## Problem statement
Every word of the data below has to be copied faithfully.

## Dataset records
* * * * *

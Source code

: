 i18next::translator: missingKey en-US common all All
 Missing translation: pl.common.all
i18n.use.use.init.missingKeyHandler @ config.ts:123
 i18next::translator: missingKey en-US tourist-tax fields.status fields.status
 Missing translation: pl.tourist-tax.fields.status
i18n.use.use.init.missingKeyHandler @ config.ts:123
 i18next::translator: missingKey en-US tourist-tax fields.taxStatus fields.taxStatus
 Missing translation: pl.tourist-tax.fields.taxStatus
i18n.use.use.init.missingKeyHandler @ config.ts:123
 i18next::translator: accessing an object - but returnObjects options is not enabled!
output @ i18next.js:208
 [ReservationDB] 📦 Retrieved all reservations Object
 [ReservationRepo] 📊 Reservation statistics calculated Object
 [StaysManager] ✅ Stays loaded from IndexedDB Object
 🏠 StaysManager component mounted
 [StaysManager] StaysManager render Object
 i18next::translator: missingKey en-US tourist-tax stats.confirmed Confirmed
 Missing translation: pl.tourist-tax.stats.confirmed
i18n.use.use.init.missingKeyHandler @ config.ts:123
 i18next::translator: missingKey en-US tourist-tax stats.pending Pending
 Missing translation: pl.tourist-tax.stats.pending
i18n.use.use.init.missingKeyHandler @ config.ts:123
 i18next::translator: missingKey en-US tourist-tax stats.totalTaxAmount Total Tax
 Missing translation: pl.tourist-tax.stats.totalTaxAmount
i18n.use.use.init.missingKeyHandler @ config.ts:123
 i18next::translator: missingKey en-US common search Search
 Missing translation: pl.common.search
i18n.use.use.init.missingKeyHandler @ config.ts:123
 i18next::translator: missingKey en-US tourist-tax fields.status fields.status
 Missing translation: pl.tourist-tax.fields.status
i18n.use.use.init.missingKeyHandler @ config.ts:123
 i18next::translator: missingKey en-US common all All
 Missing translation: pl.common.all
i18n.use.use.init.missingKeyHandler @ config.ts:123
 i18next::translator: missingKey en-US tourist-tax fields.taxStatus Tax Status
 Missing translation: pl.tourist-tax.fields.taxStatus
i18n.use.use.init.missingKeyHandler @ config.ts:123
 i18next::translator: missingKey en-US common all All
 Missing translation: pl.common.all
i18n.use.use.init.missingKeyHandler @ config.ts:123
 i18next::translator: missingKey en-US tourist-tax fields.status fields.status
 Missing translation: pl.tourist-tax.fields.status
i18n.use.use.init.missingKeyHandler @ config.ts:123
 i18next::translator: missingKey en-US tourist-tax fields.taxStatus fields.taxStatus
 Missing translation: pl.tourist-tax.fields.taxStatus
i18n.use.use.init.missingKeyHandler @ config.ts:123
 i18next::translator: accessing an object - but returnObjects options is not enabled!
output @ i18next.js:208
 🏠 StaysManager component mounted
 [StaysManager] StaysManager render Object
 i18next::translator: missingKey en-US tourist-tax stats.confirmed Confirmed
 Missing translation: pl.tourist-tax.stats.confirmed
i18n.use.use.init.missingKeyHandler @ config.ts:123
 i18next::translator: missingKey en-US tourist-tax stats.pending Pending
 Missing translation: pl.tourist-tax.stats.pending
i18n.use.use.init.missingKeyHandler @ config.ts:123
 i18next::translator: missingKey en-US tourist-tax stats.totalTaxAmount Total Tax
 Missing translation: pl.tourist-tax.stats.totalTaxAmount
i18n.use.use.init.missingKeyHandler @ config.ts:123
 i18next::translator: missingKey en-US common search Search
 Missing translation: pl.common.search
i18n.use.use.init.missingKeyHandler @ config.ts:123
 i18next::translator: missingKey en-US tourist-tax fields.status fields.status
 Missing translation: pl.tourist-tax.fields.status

* * * * *

## Result below
Source code

: i18next::translator: missingKey en-US common all All
 Missing translation: pl.common.all
i18n.use.use.init.missingKeyHandler @ config.ts:123
 i18next::translator: missingKey en-US tourist-tax fields.status fields.status
 Missing translation: pl.tourist-tax.fields.status
i18n.use.use.init.missingKeyHandler @ config.ts:123
 i18next::translator: missingKey en-US tourist-tax fields.taxStatus fields.taxStatus
 Missing translation: pl.tourist-tax.fields.taxStatus
i18n.use.use.init.missingKeyHandler @ config.ts:123
 i18next::translator: accessing an object - but returnObjects options is not enabled!
output @ i18next.js:208
 [ReservationDB] 📦 Retrieved all reservations Object
 [ReservationRepo] 📊 Reservation statistics calculated Object
 [StaysManager] ✅ Stays loaded from IndexedDB Object
 🏠 StaysManager component mounted
 [StaysManager] StaysManager render Object
 i18next::translator: missingKey en-US tourist-tax stats.confirmed Confirmed
 Missing translation: pl.tourist-tax.stats.confirmed
i18n.use.use.init.missingKeyHandler @ config.ts:123
 i18next::translator: missingKey en-US tourist-tax stats.pending Pending
 Missing translation: pl.tourist-tax.stats.pending
i18n.use.use.init.missingKeyHandler @ config.ts:123
 i18next::translator: missingKey en-US tourist-tax stats.totalTaxAmount Total Tax
 Missing translation: pl.tourist-tax.stats.totalTaxAmount
i18n.use.use.init.missingKeyHandler @ config.ts:123
 i18next::translator: missingKey en-US common search Search
 Missing translation: pl.common.search
i18n.use.use.init.missingKeyHandler @ config.ts:123
 i18next::translator: missingKey en-US tourist-tax fields.status fields.status
 Missing translation: pl.tourist-tax.fields.status
i18n.use.use.init.missingKeyHandler @ config.ts:123
 i18next::translator: missingKey en-US common all All
 Missing translation: pl.common.all
i18n.use.use.init.missingKeyHandler @ config.ts:123
 i18next::translator: missingKey en-US tourist-tax fields.taxStatus Tax Status
 Missing translation: pl.tourist-tax.fields.taxStatus
i18n.use.use.init.missingKeyHandler @ config.ts:123
 i18next::translator: missingKey en-US common all All
 Missing translation: pl.common.all
i18n.use.use.init.missingKeyHandler @ config.ts:123
 i18next::translator: missingKey en-US tourist-tax fields.status fields.status
 Missing translation: pl.tourist-tax.fields.status
i18n.use.use.init.missingKeyHandler @ config.ts:123
 i18next::translator: missingKey en-US tourist-tax fields.taxStatus fields.taxStatus
 Missing translation: pl.tourist-tax.fields.taxStatus
i18n.use.use.init.missingKeyHandler @ config.ts:123
 i18next::translator: accessing an object - but returnObjects options is not enabled!
output @ i18next.js:208
 🏠 StaysManager component mounted
 [StaysManager] StaysManager render Object
 i18next::translator: missingKey en-US tourist-tax stats.confirmed Confirmed
 Missing translation: pl.tourist-tax.stats.confirmed
i18n.use.use.init.missingKeyHandler @ config.ts:123
 i18next::translator: missingKey en-US tourist-tax stats.pending Pending
 Missing translation: pl.tourist-tax.stats.pending
i18n.use.use.init.missingKeyHandler @ config.ts:123
 i18next::translator: missingKey en-US tourist-tax stats.totalTaxAmount Total Tax
 Missing translation: pl.tourist-tax.stats.totalTaxAmount
i18n.use.use.init.missingKeyHandler @ config.ts:123
 i18next::translator: missingKey en-US common search Search
 Missing translation: pl.common.search
i18n.use.use.init.missingKeyHandler @ config.ts:123
 i18next::translator: missingKey en-US tourist-tax fields.status fields.status
 Missing translation: pl.tourist-tax.fields.status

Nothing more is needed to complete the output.